BRIEF :: Work through the data and report how many lines include the string "then", giving the number alone.

[[ SUPPLIED DATA open ]]

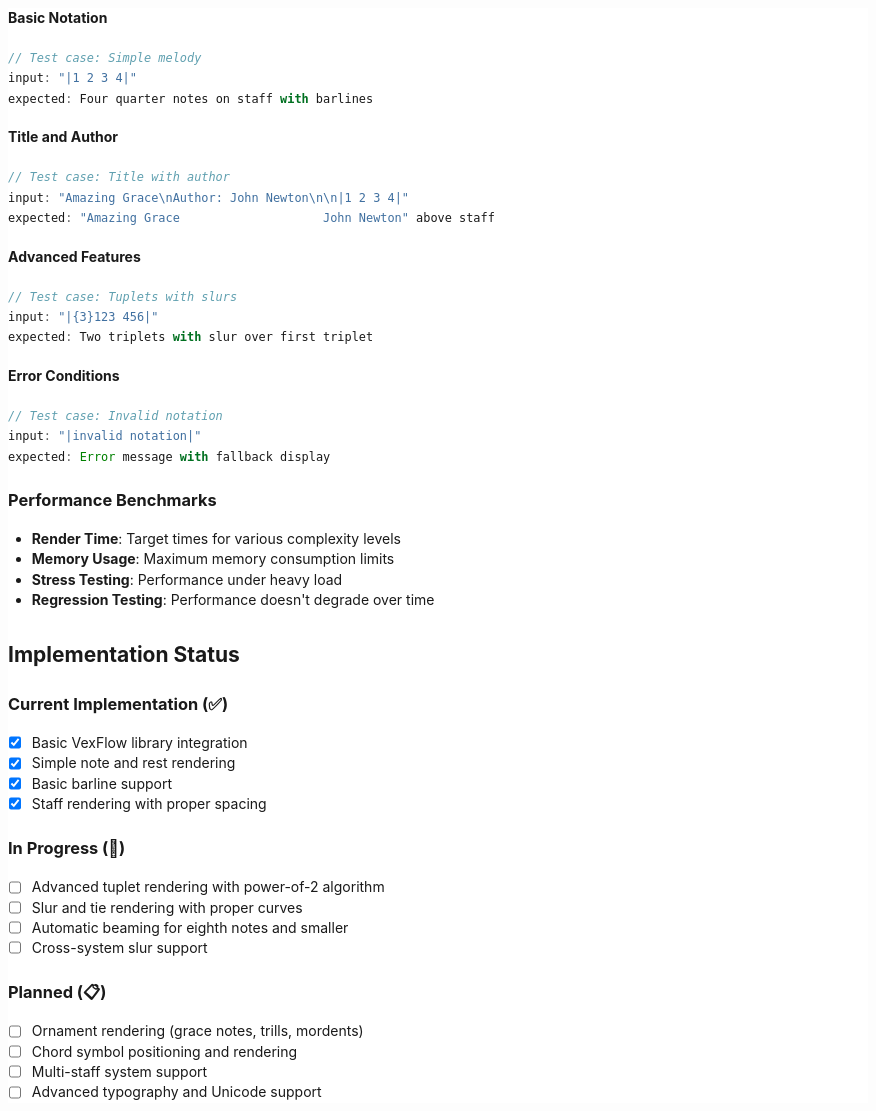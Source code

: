 #### Basic Notation
```javascript
// Test case: Simple melody
input: "|1 2 3 4|"
expected: Four quarter notes on staff with barlines
```

#### Title and Author
```javascript
// Test case: Title with author
input: "Amazing Grace\nAuthor: John Newton\n\n|1 2 3 4|"
expected: "Amazing Grace                    John Newton" above staff
```

#### Advanced Features
```javascript
// Test case: Tuplets with slurs  
input: "|{3}123 456|"
expected: Two triplets with slur over first triplet
```

#### Error Conditions
```javascript  
// Test case: Invalid notation
input: "|invalid notation|"
expected: Error message with fallback display
```

### Performance Benchmarks
- **Render Time**: Target times for various complexity levels
- **Memory Usage**: Maximum memory consumption limits
- **Stress Testing**: Performance under heavy load
- **Regression Testing**: Performance doesn't degrade over time

## Implementation Status

### Current Implementation (✅)
- [x] Basic VexFlow library integration
- [x] Simple note and rest rendering
- [x] Basic barline support
- [x] Staff rendering with proper spacing

### In Progress (🚧)
- [ ] Advanced tuplet rendering with power-of-2 algorithm
- [ ] Slur and tie rendering with proper curves
- [ ] Automatic beaming for eighth notes and smaller
- [ ] Cross-system slur support

### Planned (📋)
- [ ] Ornament rendering (grace notes, trills, mordents)
- [ ] Chord symbol positioning and rendering
- [ ] Multi-staff system support
- [ ] Advanced typography and Unicode support
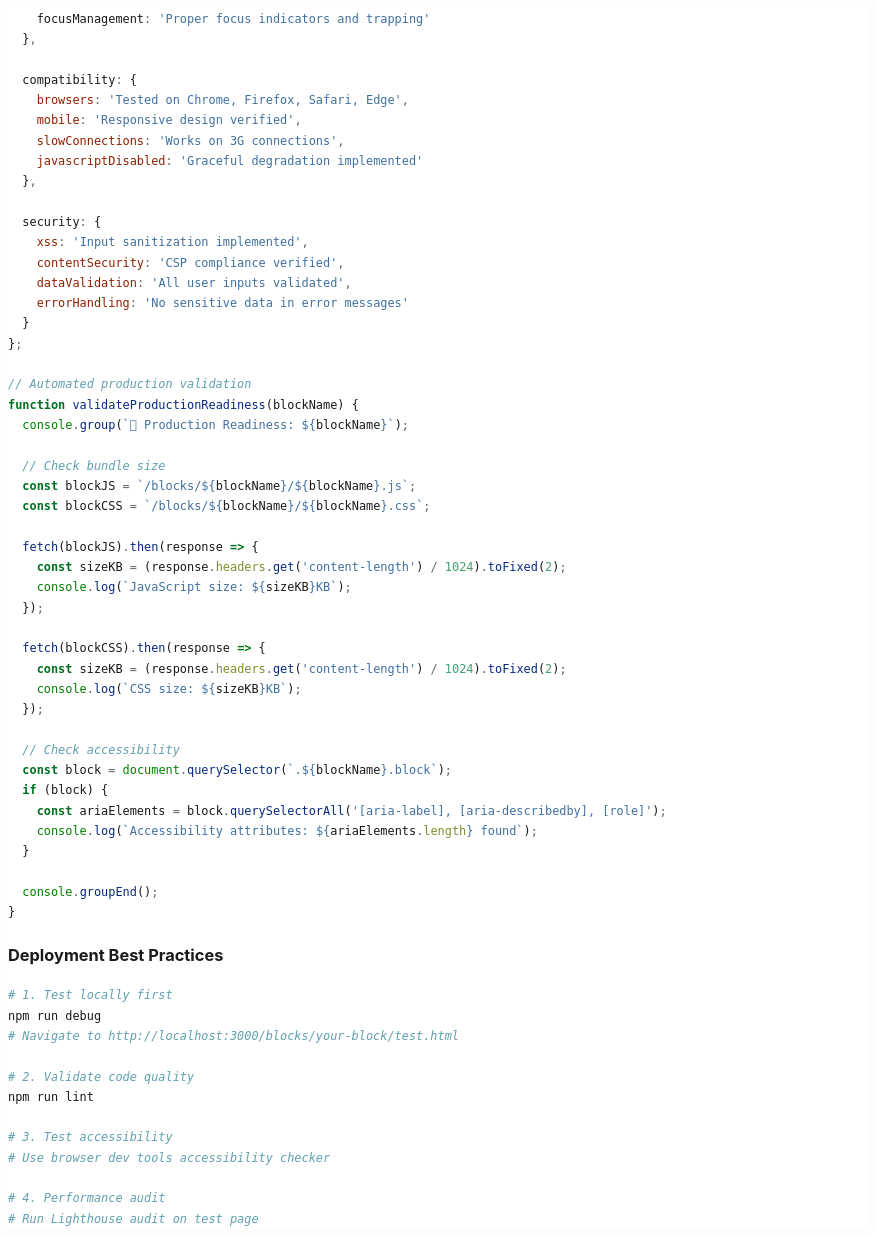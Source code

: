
```javascript
    focusManagement: 'Proper focus indicators and trapping'
  },
  
  compatibility: {
    browsers: 'Tested on Chrome, Firefox, Safari, Edge',
    mobile: 'Responsive design verified',
    slowConnections: 'Works on 3G connections',
    javascriptDisabled: 'Graceful degradation implemented'
  },
  
  security: {
    xss: 'Input sanitization implemented',
    contentSecurity: 'CSP compliance verified',
    dataValidation: 'All user inputs validated',
    errorHandling: 'No sensitive data in error messages'
  }
};

// Automated production validation
function validateProductionReadiness(blockName) {
  console.group(`🚀 Production Readiness: ${blockName}`);
  
  // Check bundle size
  const blockJS = `/blocks/${blockName}/${blockName}.js`;
  const blockCSS = `/blocks/${blockName}/${blockName}.css`;
  
  fetch(blockJS).then(response => {
    const sizeKB = (response.headers.get('content-length') / 1024).toFixed(2);
    console.log(`JavaScript size: ${sizeKB}KB`);
  });
  
  fetch(blockCSS).then(response => {
    const sizeKB = (response.headers.get('content-length') / 1024).toFixed(2);
    console.log(`CSS size: ${sizeKB}KB`);
  });
  
  // Check accessibility
  const block = document.querySelector(`.${blockName}.block`);
  if (block) {
    const ariaElements = block.querySelectorAll('[aria-label], [aria-describedby], [role]');
    console.log(`Accessibility attributes: ${ariaElements.length} found`);
  }
  
  console.groupEnd();
}
```

### Deployment Best Practices

```bash
# 1. Test locally first
npm run debug
# Navigate to http://localhost:3000/blocks/your-block/test.html

# 2. Validate code quality
npm run lint

# 3. Test accessibility
# Use browser dev tools accessibility checker

# 4. Performance audit
# Run Lighthouse audit on test page

```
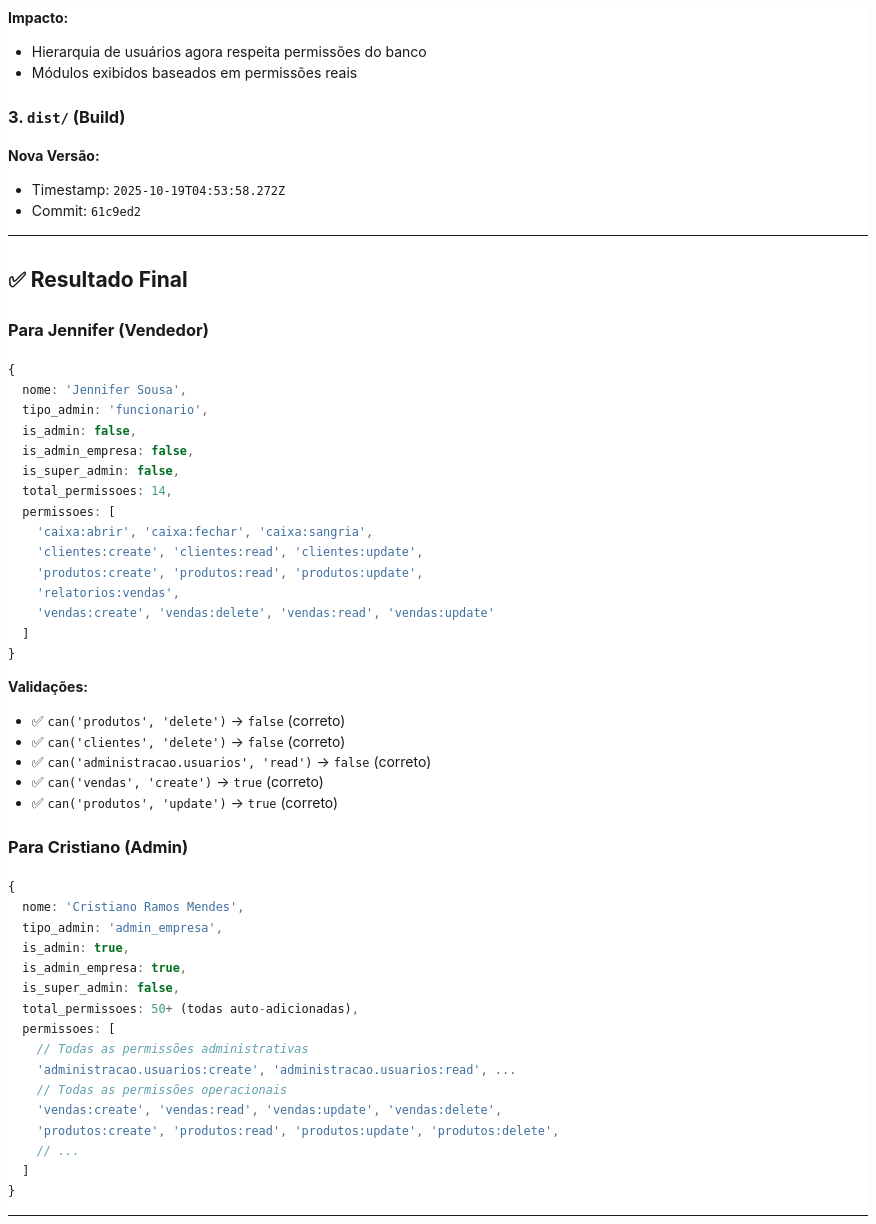 **Impacto:**
- Hierarquia de usuários agora respeita permissões do banco
- Módulos exibidos baseados em permissões reais

### 3. `dist/` (Build)

**Nova Versão:**
- Timestamp: `2025-10-19T04:53:58.272Z`
- Commit: `61c9ed2`

---

## ✅ Resultado Final

### Para Jennifer (Vendedor)

```typescript
{
  nome: 'Jennifer Sousa',
  tipo_admin: 'funcionario',
  is_admin: false,
  is_admin_empresa: false,
  is_super_admin: false,
  total_permissoes: 14,
  permissoes: [
    'caixa:abrir', 'caixa:fechar', 'caixa:sangria',
    'clientes:create', 'clientes:read', 'clientes:update',
    'produtos:create', 'produtos:read', 'produtos:update',
    'relatorios:vendas',
    'vendas:create', 'vendas:delete', 'vendas:read', 'vendas:update'
  ]
}
```

**Validações:**
- ✅ `can('produtos', 'delete')` → `false` (correto)
- ✅ `can('clientes', 'delete')` → `false` (correto)
- ✅ `can('administracao.usuarios', 'read')` → `false` (correto)
- ✅ `can('vendas', 'create')` → `true` (correto)
- ✅ `can('produtos', 'update')` → `true` (correto)

### Para Cristiano (Admin)

```typescript
{
  nome: 'Cristiano Ramos Mendes',
  tipo_admin: 'admin_empresa',
  is_admin: true,
  is_admin_empresa: true,
  is_super_admin: false,
  total_permissoes: 50+ (todas auto-adicionadas),
  permissoes: [
    // Todas as permissões administrativas
    'administracao.usuarios:create', 'administracao.usuarios:read', ...
    // Todas as permissões operacionais
    'vendas:create', 'vendas:read', 'vendas:update', 'vendas:delete',
    'produtos:create', 'produtos:read', 'produtos:update', 'produtos:delete',
    // ...
  ]
}
```

---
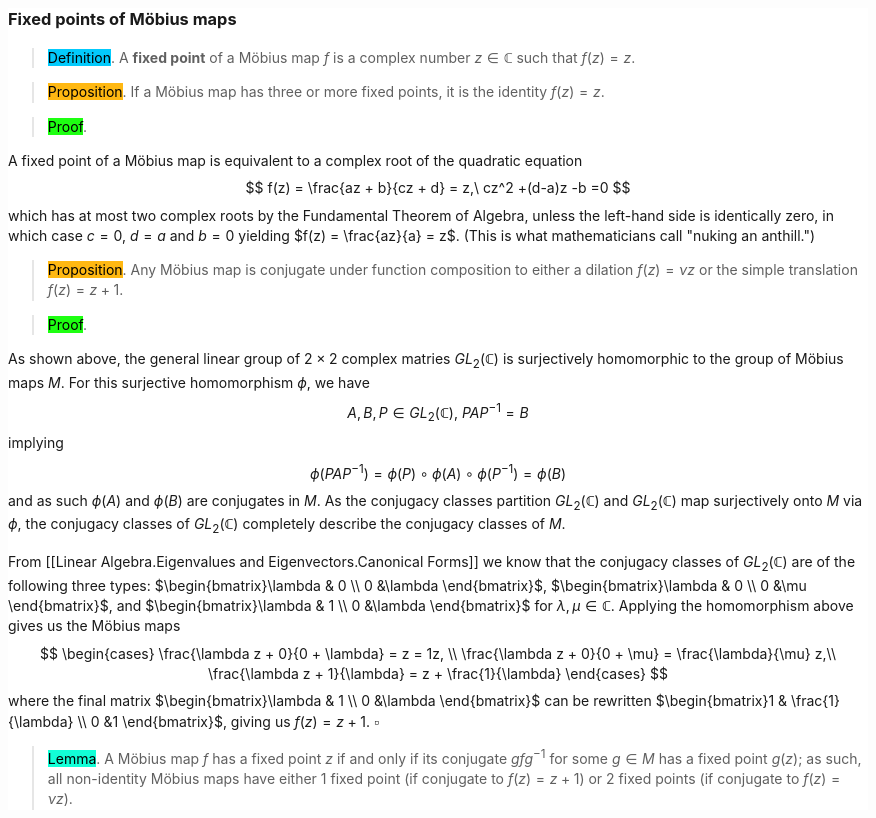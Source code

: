 ### Fixed points of Möbius maps

> <span style="background-color: #03cafc; color: black;">Definition</span>. A **fixed point** of a Möbius map $f$ is a complex number $z \in \mathbb{C}$ such that $f(z) = z$.

> <span style="background-color: #ffb812; color: black;">Proposition</span>. If a Möbius map has three or more fixed points, it is the identity $f(z) = z$.

> <span style="background-color: #1eff12; color: black;">Proof</span>.

A fixed point of a Möbius map is equivalent to a complex root of the quadratic equation
$$
f(z) = \frac{az + b}{cz + d} = z,\ cz^2 +(d-a)z -b =0
$$
which has at most two complex roots by the Fundamental Theorem of Algebra, unless the left-hand side is identically zero, in which case $c= 0$, $d=a$ and $b =0$ yielding $f(z) = \frac{az}{a} = z$. (This is what mathematicians call "nuking an anthill.") 

> <span style="background-color: #ffb812; color: black;">Proposition</span>. Any Möbius map is conjugate under function composition to either a dilation $f(z) = \nu z$ or the simple translation $f(z) = z +1$.

> <span style="background-color: #1eff12; color: black;">Proof</span>.

As shown above, the general linear group of $2\times 2$ complex matries $GL_2(\mathbb{C})$ is surjectively homomorphic to the group of Möbius maps $M$. For this surjective homomorphism $\phi$, we have
$$
A, B, P \in GL_2(\mathbb{C}),\ PAP^{-1} = B
$$
implying
$$
\phi(PAP^{-1}) = \phi(P)\circ \phi(A)\circ \phi(P^{-1}) = \phi(B)
$$
and as such $\phi(A)$ and $\phi(B)$ are conjugates in $M$. As the conjugacy classes partition $GL_2(\mathbb{C})$ and $GL_2(\mathbb{C})$ map surjectively onto $M$ via $\phi$, the conjugacy classes of $GL_2(\mathbb{C})$ completely describe the conjugacy classes of $M$.

From [[Linear Algebra.Eigenvalues and Eigenvectors.Canonical Forms]] we know that the conjugacy classes of $GL_2(\mathbb{C})$ are of the following three types: $\begin{bmatrix}\lambda & 0 \\ 0 &\lambda \end{bmatrix}$, $\begin{bmatrix}\lambda & 0 \\ 0 &\mu \end{bmatrix}$, and $\begin{bmatrix}\lambda & 1 \\ 0 &\lambda \end{bmatrix}$ for $\lambda, \mu \in \mathbb{C}$. Applying the homomorphism above gives us the Möbius maps 
$$
\begin{cases}
\frac{\lambda z + 0}{0 + \lambda} = z = 1z, \\
\frac{\lambda z + 0}{0 + \mu} = \frac{\lambda}{\mu} z,\\
\frac{\lambda z + 1}{\lambda} = z + \frac{1}{\lambda}
\end{cases}
$$
where the final matrix $\begin{bmatrix}\lambda & 1 \\ 0 &\lambda \end{bmatrix}$ can be rewritten $\begin{bmatrix}1 & \frac{1}{\lambda} \\ 0 &1 \end{bmatrix}$, giving us $f(z) = z+1$. $\square$

> <span style="background-color: #12ffd7; color: black;">Lemma</span>. A Möbius map $f$ has a fixed point $z$ if and only if its conjugate $gfg^{-1}$ for some $g \in M$ has a fixed point $g(z)$; as such, all non-identity Möbius maps have either $1$ fixed point (if conjugate to $f(z) = z+1$) or $2$ fixed points (if conjugate to $f(z)=\nu z$).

[[ SUPPLIED DATA closed ]]

WRITTEN SOLUTION :: 2